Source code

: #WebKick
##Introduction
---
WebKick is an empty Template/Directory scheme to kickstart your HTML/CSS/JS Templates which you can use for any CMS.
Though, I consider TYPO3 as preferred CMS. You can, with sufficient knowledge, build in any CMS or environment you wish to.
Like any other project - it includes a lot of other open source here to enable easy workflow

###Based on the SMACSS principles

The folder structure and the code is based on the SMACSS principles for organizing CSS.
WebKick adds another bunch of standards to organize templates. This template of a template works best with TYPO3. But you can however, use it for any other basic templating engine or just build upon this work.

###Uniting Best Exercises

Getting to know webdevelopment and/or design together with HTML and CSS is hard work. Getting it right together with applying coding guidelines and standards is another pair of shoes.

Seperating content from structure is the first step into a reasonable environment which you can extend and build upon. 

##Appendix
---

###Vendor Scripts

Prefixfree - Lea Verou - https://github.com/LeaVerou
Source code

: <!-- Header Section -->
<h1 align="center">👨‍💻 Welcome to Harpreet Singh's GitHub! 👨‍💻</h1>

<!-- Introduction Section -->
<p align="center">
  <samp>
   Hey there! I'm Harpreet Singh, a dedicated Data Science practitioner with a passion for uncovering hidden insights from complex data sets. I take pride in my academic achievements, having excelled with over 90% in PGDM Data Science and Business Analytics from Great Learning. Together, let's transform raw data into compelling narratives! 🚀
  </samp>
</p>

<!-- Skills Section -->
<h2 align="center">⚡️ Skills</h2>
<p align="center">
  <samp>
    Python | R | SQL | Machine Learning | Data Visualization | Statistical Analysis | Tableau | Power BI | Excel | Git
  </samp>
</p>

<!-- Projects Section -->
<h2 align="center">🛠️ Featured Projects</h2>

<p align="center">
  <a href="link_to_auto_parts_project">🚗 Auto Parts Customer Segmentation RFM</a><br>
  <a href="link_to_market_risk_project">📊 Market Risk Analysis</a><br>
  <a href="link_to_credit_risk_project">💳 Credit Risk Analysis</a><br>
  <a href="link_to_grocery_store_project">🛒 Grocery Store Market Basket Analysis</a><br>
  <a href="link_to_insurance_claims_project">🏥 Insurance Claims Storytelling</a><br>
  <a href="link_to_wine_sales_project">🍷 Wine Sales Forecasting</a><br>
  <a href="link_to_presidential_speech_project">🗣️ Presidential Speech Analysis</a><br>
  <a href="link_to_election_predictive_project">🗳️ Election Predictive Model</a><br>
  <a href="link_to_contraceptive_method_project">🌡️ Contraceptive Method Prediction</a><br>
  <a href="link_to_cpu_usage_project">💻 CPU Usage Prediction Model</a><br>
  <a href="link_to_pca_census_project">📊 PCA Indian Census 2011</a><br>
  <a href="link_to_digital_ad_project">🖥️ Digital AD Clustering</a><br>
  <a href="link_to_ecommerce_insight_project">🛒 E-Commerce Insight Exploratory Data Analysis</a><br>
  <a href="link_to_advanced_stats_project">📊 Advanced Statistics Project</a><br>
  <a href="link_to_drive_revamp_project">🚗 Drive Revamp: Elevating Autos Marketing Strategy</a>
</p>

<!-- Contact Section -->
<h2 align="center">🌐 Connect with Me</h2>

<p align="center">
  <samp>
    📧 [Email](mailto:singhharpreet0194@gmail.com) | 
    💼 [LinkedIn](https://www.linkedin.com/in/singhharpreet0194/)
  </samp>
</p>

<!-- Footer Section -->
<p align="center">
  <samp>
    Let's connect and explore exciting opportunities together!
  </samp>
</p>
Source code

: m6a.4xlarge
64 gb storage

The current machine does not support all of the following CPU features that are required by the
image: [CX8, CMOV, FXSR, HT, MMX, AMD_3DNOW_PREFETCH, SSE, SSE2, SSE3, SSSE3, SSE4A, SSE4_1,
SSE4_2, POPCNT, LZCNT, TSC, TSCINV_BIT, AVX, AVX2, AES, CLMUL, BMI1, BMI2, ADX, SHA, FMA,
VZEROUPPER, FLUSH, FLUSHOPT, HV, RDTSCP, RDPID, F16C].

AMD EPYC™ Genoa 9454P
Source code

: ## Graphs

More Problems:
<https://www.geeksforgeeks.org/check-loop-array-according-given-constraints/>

* * *

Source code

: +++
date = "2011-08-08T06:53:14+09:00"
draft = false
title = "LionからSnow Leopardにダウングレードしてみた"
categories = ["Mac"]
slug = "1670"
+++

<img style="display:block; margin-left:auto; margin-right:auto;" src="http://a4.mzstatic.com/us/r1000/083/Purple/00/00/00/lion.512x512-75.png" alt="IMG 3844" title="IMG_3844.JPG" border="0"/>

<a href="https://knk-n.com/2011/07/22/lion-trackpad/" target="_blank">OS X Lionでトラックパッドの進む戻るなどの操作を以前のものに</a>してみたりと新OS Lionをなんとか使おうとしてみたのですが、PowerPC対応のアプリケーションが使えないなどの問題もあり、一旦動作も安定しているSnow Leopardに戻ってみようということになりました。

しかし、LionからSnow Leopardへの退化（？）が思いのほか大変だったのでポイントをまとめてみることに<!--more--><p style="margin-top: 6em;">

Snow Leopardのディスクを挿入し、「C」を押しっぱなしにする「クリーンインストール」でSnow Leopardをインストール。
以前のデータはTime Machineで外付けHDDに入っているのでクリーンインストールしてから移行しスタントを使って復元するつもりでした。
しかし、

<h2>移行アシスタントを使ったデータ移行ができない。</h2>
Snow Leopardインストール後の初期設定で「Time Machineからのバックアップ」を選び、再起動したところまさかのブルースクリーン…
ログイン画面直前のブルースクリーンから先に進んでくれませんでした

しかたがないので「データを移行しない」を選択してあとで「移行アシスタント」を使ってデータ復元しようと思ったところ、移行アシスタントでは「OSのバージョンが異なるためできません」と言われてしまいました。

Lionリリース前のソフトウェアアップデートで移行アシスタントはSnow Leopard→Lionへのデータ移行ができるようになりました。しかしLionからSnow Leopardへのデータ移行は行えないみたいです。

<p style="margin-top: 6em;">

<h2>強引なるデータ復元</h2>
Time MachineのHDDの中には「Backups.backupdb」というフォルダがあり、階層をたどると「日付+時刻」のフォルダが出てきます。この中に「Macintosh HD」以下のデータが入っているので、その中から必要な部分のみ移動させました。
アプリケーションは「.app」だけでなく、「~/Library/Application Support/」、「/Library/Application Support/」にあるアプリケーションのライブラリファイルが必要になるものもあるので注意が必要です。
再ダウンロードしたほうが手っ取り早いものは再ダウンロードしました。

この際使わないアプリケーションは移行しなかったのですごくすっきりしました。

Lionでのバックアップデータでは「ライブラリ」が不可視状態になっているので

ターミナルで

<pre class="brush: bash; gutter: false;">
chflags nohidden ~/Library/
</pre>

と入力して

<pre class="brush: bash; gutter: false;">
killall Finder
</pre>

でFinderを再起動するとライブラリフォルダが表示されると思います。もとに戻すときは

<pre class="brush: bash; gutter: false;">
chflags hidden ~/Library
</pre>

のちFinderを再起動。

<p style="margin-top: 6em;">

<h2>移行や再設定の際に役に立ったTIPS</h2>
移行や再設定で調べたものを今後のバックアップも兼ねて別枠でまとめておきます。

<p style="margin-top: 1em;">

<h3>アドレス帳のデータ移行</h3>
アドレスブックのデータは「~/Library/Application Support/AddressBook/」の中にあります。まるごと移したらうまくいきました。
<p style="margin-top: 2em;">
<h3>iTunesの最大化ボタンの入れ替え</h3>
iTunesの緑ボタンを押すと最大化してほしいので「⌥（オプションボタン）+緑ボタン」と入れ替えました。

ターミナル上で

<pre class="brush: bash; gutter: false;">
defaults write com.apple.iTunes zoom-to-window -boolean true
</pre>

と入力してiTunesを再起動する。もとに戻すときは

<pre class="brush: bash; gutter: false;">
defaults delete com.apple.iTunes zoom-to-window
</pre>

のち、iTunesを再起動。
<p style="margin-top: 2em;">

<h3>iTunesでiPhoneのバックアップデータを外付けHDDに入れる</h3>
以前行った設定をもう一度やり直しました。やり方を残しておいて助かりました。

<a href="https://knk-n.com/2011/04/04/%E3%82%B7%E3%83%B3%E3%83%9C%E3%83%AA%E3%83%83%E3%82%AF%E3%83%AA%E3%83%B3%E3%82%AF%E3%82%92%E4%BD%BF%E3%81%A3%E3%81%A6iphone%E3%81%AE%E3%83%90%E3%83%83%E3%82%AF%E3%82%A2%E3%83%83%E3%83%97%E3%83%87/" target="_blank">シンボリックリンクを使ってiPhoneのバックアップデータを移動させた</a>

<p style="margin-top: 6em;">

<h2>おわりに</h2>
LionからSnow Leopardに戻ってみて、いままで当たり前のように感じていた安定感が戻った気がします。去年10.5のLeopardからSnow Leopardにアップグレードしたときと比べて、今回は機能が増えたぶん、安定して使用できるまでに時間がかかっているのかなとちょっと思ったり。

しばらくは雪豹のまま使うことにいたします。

---

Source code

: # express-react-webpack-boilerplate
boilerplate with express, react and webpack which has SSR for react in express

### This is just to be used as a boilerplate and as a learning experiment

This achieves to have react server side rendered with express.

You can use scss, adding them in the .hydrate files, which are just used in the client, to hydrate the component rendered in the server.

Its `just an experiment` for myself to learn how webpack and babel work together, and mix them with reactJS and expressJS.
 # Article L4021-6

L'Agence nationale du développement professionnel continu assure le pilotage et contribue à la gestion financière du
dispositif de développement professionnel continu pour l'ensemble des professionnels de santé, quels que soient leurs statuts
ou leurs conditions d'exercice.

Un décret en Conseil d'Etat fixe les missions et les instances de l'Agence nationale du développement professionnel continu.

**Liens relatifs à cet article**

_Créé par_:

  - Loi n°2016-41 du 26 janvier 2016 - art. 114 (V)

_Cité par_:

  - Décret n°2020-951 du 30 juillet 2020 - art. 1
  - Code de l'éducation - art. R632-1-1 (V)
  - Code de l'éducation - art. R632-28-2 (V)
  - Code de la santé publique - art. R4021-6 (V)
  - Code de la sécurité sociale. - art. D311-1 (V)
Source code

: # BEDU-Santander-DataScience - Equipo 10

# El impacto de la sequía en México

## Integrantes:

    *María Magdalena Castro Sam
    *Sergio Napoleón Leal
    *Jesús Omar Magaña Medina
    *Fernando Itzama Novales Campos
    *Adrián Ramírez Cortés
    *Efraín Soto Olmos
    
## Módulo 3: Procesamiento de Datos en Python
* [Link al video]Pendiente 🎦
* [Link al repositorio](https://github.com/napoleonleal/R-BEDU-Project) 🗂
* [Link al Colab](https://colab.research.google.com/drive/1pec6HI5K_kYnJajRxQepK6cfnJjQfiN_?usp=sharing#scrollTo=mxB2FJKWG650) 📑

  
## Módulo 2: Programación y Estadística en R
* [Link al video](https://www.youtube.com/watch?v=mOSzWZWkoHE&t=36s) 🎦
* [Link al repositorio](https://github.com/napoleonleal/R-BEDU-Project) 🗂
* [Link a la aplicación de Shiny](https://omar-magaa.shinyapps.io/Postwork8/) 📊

- TASK TO COMPLETE -
Whenever the word "Skills" shows up in a line of the entries above, copy that line.

- RESULT OF THIS TASK -
<!-- Skills Section -->
<h2 align="center">⚡️ Skills</h2>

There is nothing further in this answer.